May 31, 2007 at 8:19 pm
BTW, Jeff, your solution first time - 32 sec, then in average 13 sec
May 31, 2007 at 11:49 pm
I use the index almost exclusively. It seems to be the best way to find what I'm looking for.
May 31, 2007 at 11:53 pm
You mean like 14 (2 and 7 are prime numbers)?
May 31, 2007 at 11:55 pm
A syntex error come when i execute last query in artical, error 'with' block, please check this error and trply me on kjamilpk@yahoo.com. And also MAXRECURSION is not working.
regards.
kashif jamil
June 1, 2007 at 5:15 am
Great response. First, I was joking about actually using this as an interview question. However, the excercise is interesting because it does force you to apply logic and a bit of knowledge of TSQL to come up with a solution, any solution.

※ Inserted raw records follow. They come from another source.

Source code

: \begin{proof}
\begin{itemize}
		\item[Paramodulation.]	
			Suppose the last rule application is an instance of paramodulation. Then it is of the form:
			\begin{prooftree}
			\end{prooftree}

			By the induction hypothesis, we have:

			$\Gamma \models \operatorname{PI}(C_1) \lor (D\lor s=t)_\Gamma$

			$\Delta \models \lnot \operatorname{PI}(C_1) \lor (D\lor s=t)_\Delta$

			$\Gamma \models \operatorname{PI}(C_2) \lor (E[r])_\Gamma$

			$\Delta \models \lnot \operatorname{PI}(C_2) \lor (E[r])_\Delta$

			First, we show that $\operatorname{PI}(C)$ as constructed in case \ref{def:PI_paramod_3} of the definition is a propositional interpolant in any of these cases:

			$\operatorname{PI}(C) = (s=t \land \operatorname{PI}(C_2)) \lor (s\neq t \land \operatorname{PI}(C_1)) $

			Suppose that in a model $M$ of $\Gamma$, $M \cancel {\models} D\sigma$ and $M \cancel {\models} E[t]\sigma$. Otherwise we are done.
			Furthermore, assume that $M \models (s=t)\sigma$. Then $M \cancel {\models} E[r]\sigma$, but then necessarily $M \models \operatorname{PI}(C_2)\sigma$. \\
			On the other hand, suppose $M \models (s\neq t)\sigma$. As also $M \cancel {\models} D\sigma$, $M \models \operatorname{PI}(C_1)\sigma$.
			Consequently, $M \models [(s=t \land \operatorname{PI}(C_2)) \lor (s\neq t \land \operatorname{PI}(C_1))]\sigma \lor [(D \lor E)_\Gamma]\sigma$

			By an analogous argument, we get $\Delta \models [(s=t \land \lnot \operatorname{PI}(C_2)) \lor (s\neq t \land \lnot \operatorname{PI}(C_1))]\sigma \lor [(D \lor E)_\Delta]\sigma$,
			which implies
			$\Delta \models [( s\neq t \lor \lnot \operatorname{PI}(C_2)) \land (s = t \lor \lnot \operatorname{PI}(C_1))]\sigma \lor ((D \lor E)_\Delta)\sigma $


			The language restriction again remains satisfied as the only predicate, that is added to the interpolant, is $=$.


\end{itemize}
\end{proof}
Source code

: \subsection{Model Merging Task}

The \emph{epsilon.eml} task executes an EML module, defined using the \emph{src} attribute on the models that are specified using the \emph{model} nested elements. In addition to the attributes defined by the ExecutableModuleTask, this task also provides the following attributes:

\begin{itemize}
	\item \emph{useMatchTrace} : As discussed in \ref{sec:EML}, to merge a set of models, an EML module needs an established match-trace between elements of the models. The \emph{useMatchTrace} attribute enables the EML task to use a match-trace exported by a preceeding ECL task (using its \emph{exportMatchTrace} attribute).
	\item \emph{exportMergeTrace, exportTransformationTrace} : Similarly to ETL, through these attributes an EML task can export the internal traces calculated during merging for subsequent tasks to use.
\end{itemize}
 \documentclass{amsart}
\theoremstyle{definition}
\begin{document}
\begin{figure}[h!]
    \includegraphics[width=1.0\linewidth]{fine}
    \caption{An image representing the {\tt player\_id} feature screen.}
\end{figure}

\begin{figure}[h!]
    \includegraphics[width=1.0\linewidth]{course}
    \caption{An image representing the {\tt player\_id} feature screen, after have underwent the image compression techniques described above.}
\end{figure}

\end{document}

For myself, the issue comes down to one of balance. Yes, writing the most optimal code with clear documentation is a wonderful thing. Now, please do that on two different projects with varying delivery dates, one is for two people in HR to manage a series of health chats and one is a new enterprise system that's going to have 4000 simultaneous connections. Which one do you think will get a basic set of queries, probably not tuned to fare thee well, probably lacking an utterly complete set of documentation. Is this bad? No. First and foremost, our jobs are not about delivering documentation, they're about delivering functional systems. Some of those systems absolutely must have good documentation as part of the functionality and some don't. Easy statements such as "you ALWAYS have to write code that scales to 1,000,000 rows and you ALWAYS have to write complete documentation" are either crap or someone has an incredibly cushy job.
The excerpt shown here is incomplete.